[Provided information Boundary: Start]

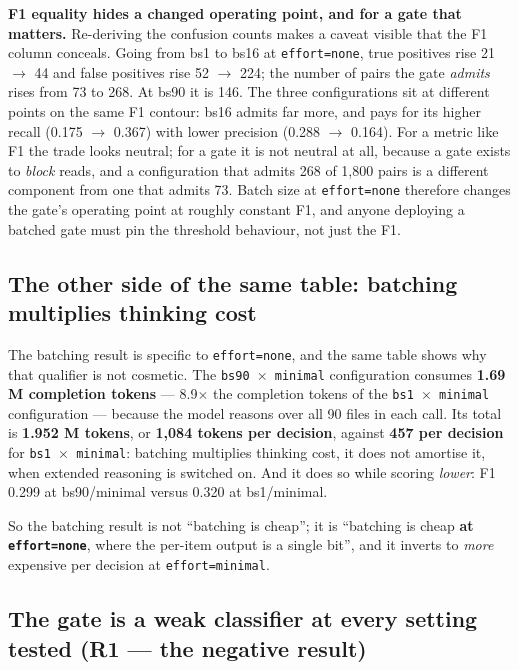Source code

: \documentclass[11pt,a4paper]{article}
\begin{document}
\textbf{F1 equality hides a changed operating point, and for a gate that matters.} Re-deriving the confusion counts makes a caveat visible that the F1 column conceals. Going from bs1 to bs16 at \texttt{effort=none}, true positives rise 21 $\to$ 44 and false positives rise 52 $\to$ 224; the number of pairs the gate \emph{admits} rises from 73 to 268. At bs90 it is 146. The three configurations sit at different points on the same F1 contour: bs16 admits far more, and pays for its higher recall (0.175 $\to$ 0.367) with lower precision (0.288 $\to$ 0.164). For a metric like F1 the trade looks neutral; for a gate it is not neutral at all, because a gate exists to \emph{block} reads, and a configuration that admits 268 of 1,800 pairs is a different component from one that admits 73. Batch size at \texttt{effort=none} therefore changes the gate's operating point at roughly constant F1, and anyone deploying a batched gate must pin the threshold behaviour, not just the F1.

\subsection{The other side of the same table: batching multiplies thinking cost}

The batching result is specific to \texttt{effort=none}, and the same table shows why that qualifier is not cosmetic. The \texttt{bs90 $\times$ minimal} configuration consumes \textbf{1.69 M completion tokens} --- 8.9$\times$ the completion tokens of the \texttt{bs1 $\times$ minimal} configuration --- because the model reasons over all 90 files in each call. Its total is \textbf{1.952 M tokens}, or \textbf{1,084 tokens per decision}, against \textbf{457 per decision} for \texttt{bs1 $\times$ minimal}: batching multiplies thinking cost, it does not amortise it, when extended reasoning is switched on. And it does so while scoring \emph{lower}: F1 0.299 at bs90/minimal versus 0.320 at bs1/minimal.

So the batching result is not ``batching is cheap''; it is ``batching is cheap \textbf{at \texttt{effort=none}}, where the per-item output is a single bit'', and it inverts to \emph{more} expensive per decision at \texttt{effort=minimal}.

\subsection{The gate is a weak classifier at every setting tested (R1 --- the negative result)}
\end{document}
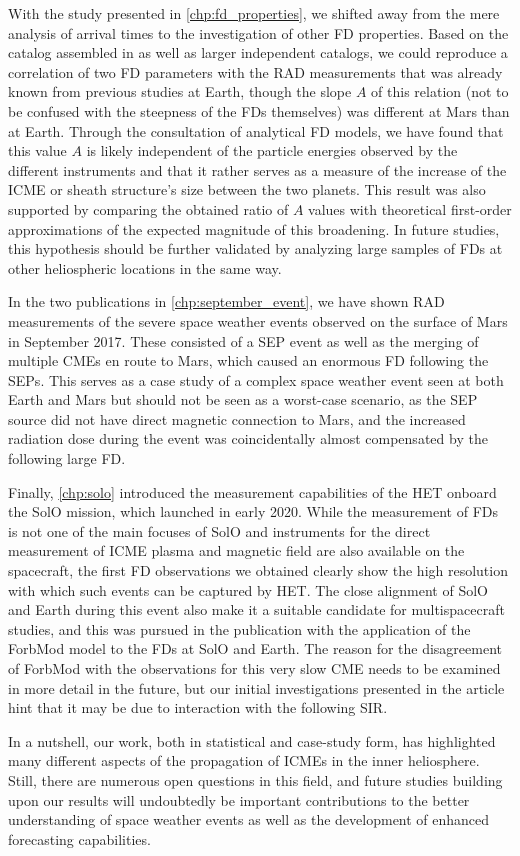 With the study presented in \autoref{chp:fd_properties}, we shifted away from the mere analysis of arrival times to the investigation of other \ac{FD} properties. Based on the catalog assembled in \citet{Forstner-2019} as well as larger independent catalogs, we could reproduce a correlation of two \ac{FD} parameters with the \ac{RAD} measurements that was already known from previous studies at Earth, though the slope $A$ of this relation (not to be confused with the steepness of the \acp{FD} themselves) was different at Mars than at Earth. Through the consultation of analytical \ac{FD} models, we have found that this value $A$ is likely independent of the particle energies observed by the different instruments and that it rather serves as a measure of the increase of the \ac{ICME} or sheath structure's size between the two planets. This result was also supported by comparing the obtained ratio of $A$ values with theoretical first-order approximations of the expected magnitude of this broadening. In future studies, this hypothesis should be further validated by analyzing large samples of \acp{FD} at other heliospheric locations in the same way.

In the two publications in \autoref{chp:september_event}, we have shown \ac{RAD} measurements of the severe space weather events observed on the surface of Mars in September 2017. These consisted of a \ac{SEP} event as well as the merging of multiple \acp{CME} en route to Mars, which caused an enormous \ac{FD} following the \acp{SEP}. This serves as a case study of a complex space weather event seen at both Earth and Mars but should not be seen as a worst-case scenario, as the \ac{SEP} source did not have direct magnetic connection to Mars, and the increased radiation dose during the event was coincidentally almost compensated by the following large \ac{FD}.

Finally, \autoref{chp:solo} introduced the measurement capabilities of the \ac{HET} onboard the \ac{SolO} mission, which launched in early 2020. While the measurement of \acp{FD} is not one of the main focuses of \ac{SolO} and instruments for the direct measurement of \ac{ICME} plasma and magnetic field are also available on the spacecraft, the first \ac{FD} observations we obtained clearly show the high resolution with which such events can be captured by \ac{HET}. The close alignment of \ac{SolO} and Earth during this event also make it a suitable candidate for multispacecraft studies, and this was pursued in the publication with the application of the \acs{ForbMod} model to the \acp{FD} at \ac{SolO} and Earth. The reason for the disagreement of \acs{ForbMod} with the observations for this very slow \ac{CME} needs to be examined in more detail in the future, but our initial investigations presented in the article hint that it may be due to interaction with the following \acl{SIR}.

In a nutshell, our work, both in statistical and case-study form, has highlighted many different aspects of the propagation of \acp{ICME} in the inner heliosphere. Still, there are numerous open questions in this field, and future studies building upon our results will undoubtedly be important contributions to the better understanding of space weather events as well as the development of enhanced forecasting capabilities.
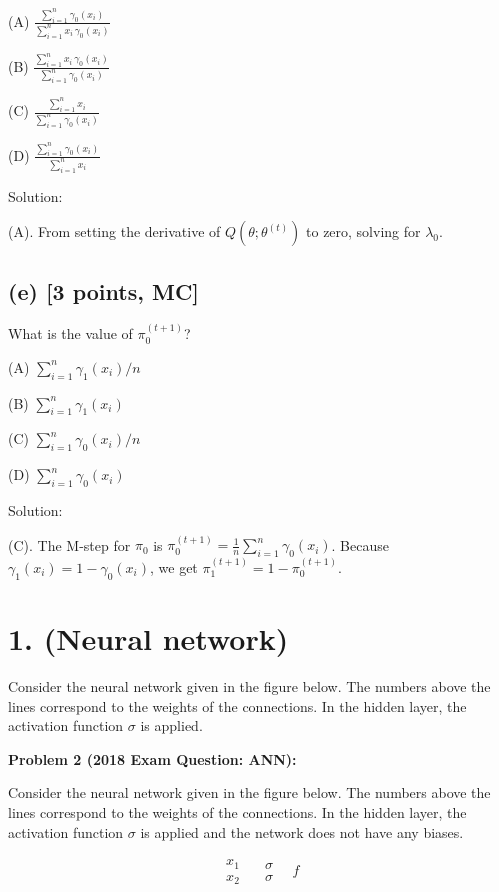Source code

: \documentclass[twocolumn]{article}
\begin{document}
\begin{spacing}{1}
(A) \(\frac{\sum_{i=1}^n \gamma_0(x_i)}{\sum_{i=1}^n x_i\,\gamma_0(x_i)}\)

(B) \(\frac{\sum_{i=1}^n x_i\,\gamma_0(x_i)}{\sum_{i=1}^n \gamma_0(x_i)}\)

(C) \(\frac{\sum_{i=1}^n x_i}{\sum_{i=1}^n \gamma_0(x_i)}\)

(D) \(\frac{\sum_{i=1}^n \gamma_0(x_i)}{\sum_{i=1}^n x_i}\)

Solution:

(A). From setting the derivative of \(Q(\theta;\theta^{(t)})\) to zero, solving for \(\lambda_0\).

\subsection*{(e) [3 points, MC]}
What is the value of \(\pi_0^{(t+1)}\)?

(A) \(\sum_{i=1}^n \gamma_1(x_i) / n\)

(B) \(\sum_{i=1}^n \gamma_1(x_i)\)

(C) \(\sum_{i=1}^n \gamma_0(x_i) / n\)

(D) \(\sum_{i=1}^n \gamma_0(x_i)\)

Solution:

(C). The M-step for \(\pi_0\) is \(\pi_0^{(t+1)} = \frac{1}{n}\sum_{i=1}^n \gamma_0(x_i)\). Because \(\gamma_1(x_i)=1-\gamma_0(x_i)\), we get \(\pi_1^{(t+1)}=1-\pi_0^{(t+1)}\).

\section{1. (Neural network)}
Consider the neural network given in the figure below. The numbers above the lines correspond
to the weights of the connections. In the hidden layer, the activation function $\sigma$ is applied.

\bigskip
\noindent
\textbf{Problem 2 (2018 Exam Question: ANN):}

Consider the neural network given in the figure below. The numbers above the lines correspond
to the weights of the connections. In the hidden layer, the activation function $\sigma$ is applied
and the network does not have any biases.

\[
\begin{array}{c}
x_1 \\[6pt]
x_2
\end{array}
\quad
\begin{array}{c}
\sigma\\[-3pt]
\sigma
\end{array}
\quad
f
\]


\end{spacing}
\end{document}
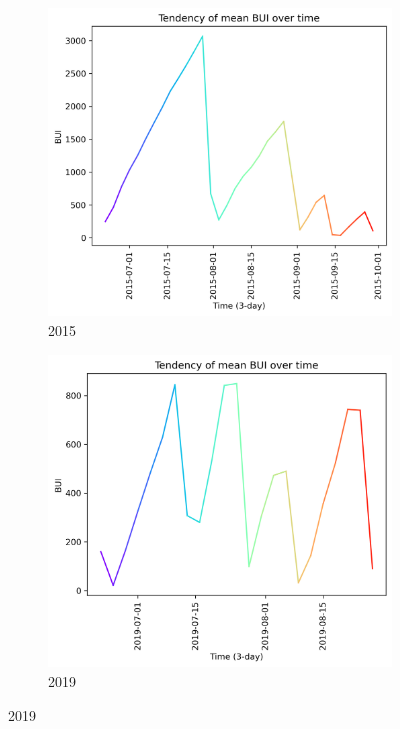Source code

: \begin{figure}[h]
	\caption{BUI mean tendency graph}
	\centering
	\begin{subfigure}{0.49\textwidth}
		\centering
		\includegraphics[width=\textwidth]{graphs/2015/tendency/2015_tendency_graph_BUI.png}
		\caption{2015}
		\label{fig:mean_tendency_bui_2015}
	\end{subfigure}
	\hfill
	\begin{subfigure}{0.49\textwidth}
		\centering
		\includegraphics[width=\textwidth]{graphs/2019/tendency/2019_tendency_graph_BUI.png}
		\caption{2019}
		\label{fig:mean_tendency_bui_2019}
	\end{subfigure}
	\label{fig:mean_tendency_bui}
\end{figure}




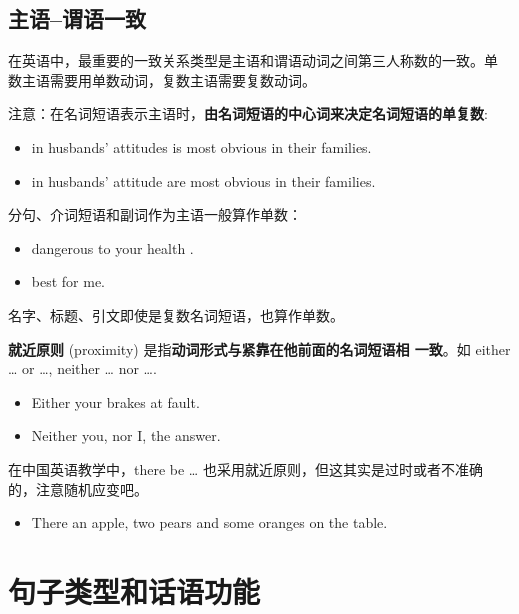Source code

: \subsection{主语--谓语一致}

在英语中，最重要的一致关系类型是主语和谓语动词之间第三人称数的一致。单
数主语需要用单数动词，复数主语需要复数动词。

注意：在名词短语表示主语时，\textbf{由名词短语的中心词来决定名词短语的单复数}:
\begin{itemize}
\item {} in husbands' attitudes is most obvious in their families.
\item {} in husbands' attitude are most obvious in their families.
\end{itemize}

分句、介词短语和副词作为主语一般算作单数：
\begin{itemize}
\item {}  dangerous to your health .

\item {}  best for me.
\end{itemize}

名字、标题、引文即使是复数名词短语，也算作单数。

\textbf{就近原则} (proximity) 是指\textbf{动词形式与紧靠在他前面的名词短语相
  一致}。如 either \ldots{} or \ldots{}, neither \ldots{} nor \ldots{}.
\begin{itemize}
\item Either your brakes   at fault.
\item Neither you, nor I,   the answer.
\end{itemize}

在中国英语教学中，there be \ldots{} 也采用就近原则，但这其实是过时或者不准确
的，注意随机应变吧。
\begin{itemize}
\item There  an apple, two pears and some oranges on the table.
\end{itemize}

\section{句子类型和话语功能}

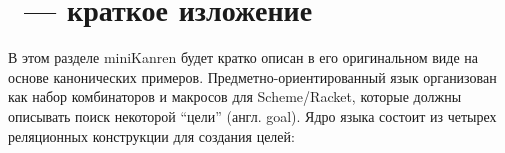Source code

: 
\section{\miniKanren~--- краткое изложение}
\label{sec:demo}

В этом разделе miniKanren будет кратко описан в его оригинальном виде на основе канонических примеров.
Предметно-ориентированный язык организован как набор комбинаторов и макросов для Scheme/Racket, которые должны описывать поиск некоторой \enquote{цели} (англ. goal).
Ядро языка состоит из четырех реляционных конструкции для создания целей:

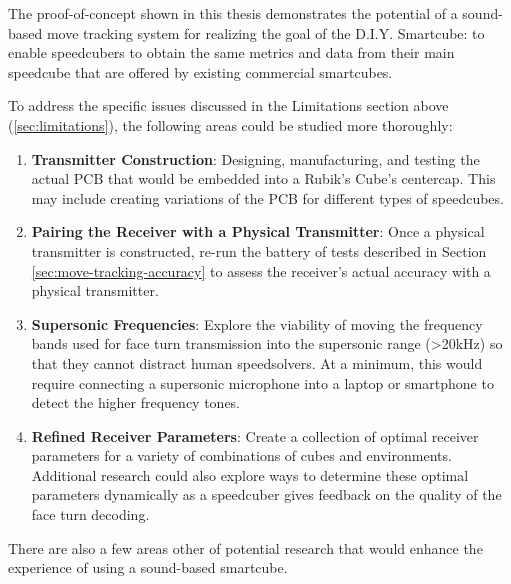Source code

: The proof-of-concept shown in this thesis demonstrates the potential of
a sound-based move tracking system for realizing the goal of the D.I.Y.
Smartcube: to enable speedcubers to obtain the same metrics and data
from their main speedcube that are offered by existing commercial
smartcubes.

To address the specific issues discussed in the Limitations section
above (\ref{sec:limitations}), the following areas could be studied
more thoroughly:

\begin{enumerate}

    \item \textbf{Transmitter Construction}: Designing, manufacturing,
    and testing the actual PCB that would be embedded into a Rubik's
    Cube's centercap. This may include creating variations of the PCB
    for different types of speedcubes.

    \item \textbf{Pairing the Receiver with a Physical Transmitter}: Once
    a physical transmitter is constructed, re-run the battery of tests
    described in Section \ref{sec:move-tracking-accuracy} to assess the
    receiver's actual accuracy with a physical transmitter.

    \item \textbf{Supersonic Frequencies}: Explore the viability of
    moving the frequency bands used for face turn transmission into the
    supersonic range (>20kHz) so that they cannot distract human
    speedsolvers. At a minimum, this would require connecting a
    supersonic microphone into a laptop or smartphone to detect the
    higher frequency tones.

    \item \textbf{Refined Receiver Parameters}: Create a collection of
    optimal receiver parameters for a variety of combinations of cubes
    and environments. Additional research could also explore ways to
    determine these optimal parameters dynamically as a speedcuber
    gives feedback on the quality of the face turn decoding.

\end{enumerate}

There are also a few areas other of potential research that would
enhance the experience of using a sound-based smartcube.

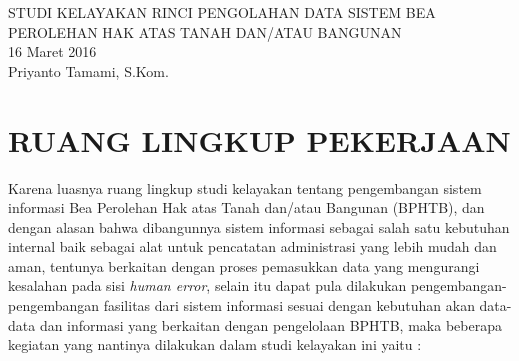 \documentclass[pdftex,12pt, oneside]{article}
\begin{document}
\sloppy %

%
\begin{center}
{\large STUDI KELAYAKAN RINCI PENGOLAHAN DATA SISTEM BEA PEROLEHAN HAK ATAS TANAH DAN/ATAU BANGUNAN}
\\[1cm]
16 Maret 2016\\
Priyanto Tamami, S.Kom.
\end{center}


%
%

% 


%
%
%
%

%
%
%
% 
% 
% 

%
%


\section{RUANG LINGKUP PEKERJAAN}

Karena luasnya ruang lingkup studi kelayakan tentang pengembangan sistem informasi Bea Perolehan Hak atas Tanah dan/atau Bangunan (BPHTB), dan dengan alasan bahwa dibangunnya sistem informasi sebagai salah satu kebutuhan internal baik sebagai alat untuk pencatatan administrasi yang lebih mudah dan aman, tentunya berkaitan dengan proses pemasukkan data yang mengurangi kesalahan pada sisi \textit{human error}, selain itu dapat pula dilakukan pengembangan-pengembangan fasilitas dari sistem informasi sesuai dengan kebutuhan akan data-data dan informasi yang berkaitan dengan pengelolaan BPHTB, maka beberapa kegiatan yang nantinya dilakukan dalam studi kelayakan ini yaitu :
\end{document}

[Provided information Boundary: End]

Write out exactly and only the lines that run from the start of the data above through the line containing "So the batching", leaving the pictures out.

▶ _Completed exercise_:
Source code

: \documentclass[11pt,a4paper]{article}
\begin{document}
\textbf{F1 equality hides a changed operating point, and for a gate that matters.} Re-deriving the confusion counts makes a caveat visible that the F1 column conceals. Going from bs1 to bs16 at \texttt{effort=none}, true positives rise 21 $\to$ 44 and false positives rise 52 $\to$ 224; the number of pairs the gate \emph{admits} rises from 73 to 268. At bs90 it is 146. The three configurations sit at different points on the same F1 contour: bs16 admits far more, and pays for its higher recall (0.175 $\to$ 0.367) with lower precision (0.288 $\to$ 0.164). For a metric like F1 the trade looks neutral; for a gate it is not neutral at all, because a gate exists to \emph{block} reads, and a configuration that admits 268 of 1,800 pairs is a different component from one that admits 73. Batch size at \texttt{effort=none} therefore changes the gate's operating point at roughly constant F1, and anyone deploying a batched gate must pin the threshold behaviour, not just the F1.

\subsection{The other side of the same table: batching multiplies thinking cost}

The batching result is specific to \texttt{effort=none}, and the same table shows why that qualifier is not cosmetic. The \texttt{bs90 $\times$ minimal} configuration consumes \textbf{1.69 M completion tokens} --- 8.9$\times$ the completion tokens of the \texttt{bs1 $\times$ minimal} configuration --- because the model reasons over all 90 files in each call. Its total is \textbf{1.952 M tokens}, or \textbf{1,084 tokens per decision}, against \textbf{457 per decision} for \texttt{bs1 $\times$ minimal}: batching multiplies thinking cost, it does not amortise it, when extended reasoning is switched on. And it does so while scoring \emph{lower}: F1 0.299 at bs90/minimal versus 0.320 at bs1/minimal.

So the batching result is not ``batching is cheap''; it is ``batching is cheap \textbf{at \texttt{effort=none}}, where the per-item output is a single bit'', and it inverts to \emph{more} expensive per decision at \texttt{effort=minimal}.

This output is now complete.